[Rendered images with source text]
━━━━━━━━━━━━━━━━━━━━━━━━━━━━━━
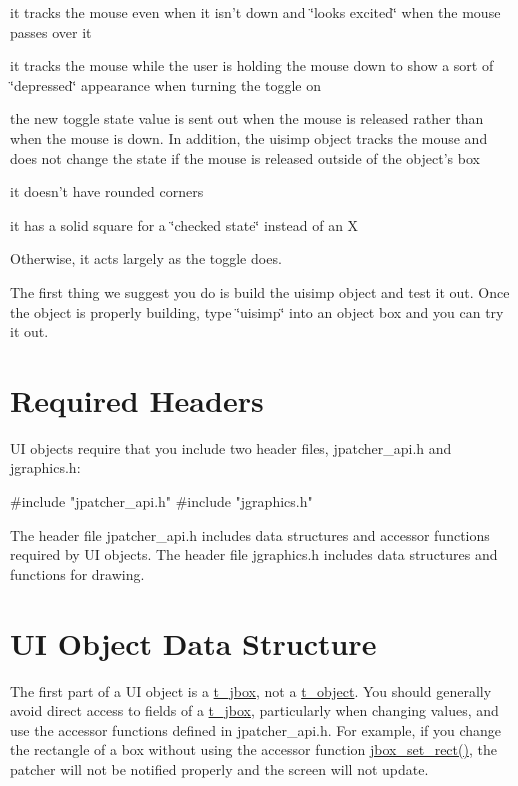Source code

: \begin{DoxyItemize}
\item it tracks the mouse even when it isn't down and \char`\"{}looks excited\char`\"{} when the mouse passes over it
\item it tracks the mouse while the user is holding the mouse down to show a sort of \char`\"{}depressed\char`\"{} appearance when turning the toggle on
\item the new toggle state value is sent out when the mouse is released rather than when the mouse is down. In addition, the uisimp object tracks the mouse and does not change the state if the mouse is released outside of the object's box
\item it doesn't have rounded corners
\item it has a solid square for a \char`\"{}checked state\char`\"{} instead of an X
\end{DoxyItemize}

Otherwise, it acts largely as the toggle does.

The first thing we suggest you do is build the uisimp object and test it out. Once the object is properly building, type \char`\"{}uisimp\char`\"{} into an object box and you can try it out.\hypertarget{chapter_ui_anatomy_chapter_ui_anatomy_headers}{}\section{Required Headers}\label{chapter_ui_anatomy_chapter_ui_anatomy_headers}
UI objects require that you include two header files, jpatcher\_\-api.h and jgraphics.h:


\begin{DoxyCode}
    #include "jpatcher_api.h"
    #include "jgraphics.h"
\end{DoxyCode}


The header file jpatcher\_\-api.h includes data structures and accessor functions required by UI objects. The header file jgraphics.h includes data structures and functions for drawing.\hypertarget{chapter_ui_anatomy_chapter_ui_anatomy_struct}{}\section{UI Object Data Structure}\label{chapter_ui_anatomy_chapter_ui_anatomy_struct}
The first part of a UI object is a \hyperlink{structt__jbox}{t\_\-jbox}, not a \hyperlink{structt__object}{t\_\-object}. You should generally avoid direct access to fields of a \hyperlink{structt__jbox}{t\_\-jbox}, particularly when changing values, and use the accessor functions defined in jpatcher\_\-api.h. For example, if you change the rectangle of a box without using the accessor function \hyperlink{group__jbox_gad342cd402e9dade9bb13b813a13f038c}{jbox\_\-set\_\-rect()}, the patcher will not be notified properly and the screen will not update.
━━━━━━━━━━━━━━━━━━━━━━━━━━━━━━
* _WORK ORDER_
All lines above that hold the string "label" should be copied.

* _SOLVED EXERCISE_
The first thing we suggest you do is build the uisimp object and test it out. Once the object is properly building, type \char`\"{}uisimp\char`\"{} into an object box and you can try it out.\hypertarget{chapter_ui_anatomy_chapter_ui_anatomy_headers}{}\section{Required Headers}\label{chapter_ui_anatomy_chapter_ui_anatomy_headers}
The header file jpatcher\_\-api.h includes data structures and accessor functions required by UI objects. The header file jgraphics.h includes data structures and functions for drawing.\hypertarget{chapter_ui_anatomy_chapter_ui_anatomy_struct}{}\section{UI Object Data Structure}\label{chapter_ui_anatomy_chapter_ui_anatomy_struct}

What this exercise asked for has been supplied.